> [Aim of the exercise]: Please repeat the entries word for word and keep the images out.

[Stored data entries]
........

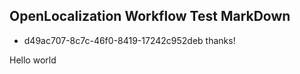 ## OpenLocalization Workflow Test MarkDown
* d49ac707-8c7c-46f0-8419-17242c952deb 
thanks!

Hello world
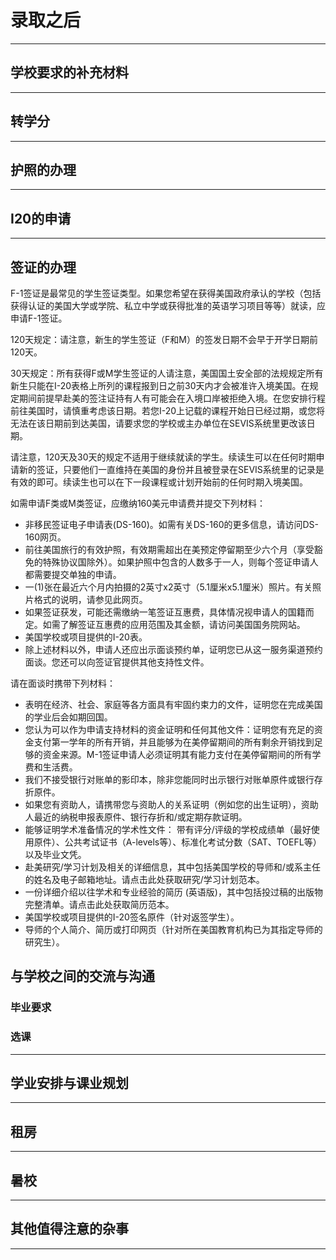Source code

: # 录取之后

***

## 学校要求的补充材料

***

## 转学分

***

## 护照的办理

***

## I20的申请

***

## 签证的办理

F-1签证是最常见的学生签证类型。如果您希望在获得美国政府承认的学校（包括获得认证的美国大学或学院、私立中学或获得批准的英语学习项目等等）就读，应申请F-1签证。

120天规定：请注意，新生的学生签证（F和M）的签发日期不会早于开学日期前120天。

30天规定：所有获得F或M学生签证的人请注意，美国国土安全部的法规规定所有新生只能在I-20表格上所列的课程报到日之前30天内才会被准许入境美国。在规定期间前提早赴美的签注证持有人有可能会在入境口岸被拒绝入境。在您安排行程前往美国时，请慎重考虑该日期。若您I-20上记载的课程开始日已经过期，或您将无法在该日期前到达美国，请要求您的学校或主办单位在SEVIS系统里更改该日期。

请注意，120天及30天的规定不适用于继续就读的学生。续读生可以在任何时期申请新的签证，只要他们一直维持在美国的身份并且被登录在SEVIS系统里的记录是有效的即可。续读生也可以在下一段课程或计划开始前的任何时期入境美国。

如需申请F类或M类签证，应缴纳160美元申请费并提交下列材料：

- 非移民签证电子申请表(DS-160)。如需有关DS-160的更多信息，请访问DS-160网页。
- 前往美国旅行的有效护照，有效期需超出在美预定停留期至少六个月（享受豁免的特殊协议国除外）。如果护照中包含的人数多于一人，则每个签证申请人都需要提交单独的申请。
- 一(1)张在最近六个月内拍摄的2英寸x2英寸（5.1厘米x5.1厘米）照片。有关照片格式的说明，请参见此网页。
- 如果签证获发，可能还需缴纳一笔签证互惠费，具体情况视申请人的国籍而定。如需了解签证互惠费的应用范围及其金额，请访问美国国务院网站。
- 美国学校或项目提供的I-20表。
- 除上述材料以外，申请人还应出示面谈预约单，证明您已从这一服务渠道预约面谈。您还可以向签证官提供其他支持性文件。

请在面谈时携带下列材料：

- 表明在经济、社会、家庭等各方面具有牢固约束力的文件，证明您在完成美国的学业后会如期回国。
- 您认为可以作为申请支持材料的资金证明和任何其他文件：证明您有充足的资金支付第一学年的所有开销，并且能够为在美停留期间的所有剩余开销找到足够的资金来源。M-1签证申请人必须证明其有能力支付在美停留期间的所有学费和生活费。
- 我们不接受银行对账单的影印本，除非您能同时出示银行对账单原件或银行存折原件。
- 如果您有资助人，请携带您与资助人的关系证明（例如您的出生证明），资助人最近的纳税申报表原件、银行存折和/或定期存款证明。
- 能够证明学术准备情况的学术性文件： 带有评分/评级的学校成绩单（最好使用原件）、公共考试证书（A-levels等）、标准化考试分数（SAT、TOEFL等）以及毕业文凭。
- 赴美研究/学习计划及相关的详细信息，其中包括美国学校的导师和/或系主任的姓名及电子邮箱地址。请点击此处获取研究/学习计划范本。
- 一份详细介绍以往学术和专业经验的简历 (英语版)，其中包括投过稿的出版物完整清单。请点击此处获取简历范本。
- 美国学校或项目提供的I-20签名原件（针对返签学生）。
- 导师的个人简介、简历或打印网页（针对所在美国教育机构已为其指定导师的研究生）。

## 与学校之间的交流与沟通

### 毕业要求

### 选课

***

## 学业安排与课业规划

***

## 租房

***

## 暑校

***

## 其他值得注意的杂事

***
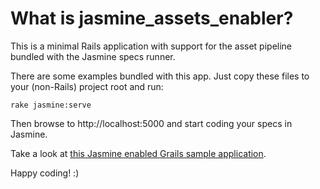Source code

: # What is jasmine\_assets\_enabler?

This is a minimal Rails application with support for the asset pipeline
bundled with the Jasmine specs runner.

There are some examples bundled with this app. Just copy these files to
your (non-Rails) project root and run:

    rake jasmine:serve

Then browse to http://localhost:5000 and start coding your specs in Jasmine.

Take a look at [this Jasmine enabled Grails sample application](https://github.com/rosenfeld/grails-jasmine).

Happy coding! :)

........

> [Response box]:
 ## OpenLocalization Workflow Test MarkDown
* d49ac707-8c7c-46f0-8419-17242c952deb 
thanks!

Hello world
Source code

: # 录取之后

***

## 学校要求的补充材料

***

## 转学分

***

## 护照的办理

***

## I20的申请

***

## 签证的办理

F-1签证是最常见的学生签证类型。如果您希望在获得美国政府承认的学校（包括获得认证的美国大学或学院、私立中学或获得批准的英语学习项目等等）就读，应申请F-1签证。

120天规定：请注意，新生的学生签证（F和M）的签发日期不会早于开学日期前120天。

30天规定：所有获得F或M学生签证的人请注意，美国国土安全部的法规规定所有新生只能在I-20表格上所列的课程报到日之前30天内才会被准许入境美国。在规定期间前提早赴美的签注证持有人有可能会在入境口岸被拒绝入境。在您安排行程前往美国时，请慎重考虑该日期。若您I-20上记载的课程开始日已经过期，或您将无法在该日期前到达美国，请要求您的学校或主办单位在SEVIS系统里更改该日期。

请注意，120天及30天的规定不适用于继续就读的学生。续读生可以在任何时期申请新的签证，只要他们一直维持在美国的身份并且被登录在SEVIS系统里的记录是有效的即可。续读生也可以在下一段课程或计划开始前的任何时期入境美国。

如需申请F类或M类签证，应缴纳160美元申请费并提交下列材料：

- 非移民签证电子申请表(DS-160)。如需有关DS-160的更多信息，请访问DS-160网页。
- 前往美国旅行的有效护照，有效期需超出在美预定停留期至少六个月（享受豁免的特殊协议国除外）。如果护照中包含的人数多于一人，则每个签证申请人都需要提交单独的申请。
- 一(1)张在最近六个月内拍摄的2英寸x2英寸（5.1厘米x5.1厘米）照片。有关照片格式的说明，请参见此网页。
- 如果签证获发，可能还需缴纳一笔签证互惠费，具体情况视申请人的国籍而定。如需了解签证互惠费的应用范围及其金额，请访问美国国务院网站。
- 美国学校或项目提供的I-20表。
- 除上述材料以外，申请人还应出示面谈预约单，证明您已从这一服务渠道预约面谈。您还可以向签证官提供其他支持性文件。

请在面谈时携带下列材料：

- 表明在经济、社会、家庭等各方面具有牢固约束力的文件，证明您在完成美国的学业后会如期回国。
- 您认为可以作为申请支持材料的资金证明和任何其他文件：证明您有充足的资金支付第一学年的所有开销，并且能够为在美停留期间的所有剩余开销找到足够的资金来源。M-1签证申请人必须证明其有能力支付在美停留期间的所有学费和生活费。
- 我们不接受银行对账单的影印本，除非您能同时出示银行对账单原件或银行存折原件。
- 如果您有资助人，请携带您与资助人的关系证明（例如您的出生证明），资助人最近的纳税申报表原件、银行存折和/或定期存款证明。
- 能够证明学术准备情况的学术性文件： 带有评分/评级的学校成绩单（最好使用原件）、公共考试证书（A-levels等）、标准化考试分数（SAT、TOEFL等）以及毕业文凭。
- 赴美研究/学习计划及相关的详细信息，其中包括美国学校的导师和/或系主任的姓名及电子邮箱地址。请点击此处获取研究/学习计划范本。
- 一份详细介绍以往学术和专业经验的简历 (英语版)，其中包括投过稿的出版物完整清单。请点击此处获取简历范本。
- 美国学校或项目提供的I-20签名原件（针对返签学生）。
- 导师的个人简介、简历或打印网页（针对所在美国教育机构已为其指定导师的研究生）。

## 与学校之间的交流与沟通

### 毕业要求

### 选课

***

## 学业安排与课业规划

***

## 租房

***

## 暑校

***

## 其他值得注意的杂事

***
Source code

: # What is jasmine\_assets\_enabler?

This is a minimal Rails application with support for the asset pipeline
bundled with the Jasmine specs runner.

There are some examples bundled with this app. Just copy these files to
your (non-Rails) project root and run:

    rake jasmine:serve

Then browse to http://localhost:5000 and start coding your specs in Jasmine.

Take a look at [this Jasmine enabled Grails sample application](https://github.com/rosenfeld/grails-jasmine).

Happy coding! :)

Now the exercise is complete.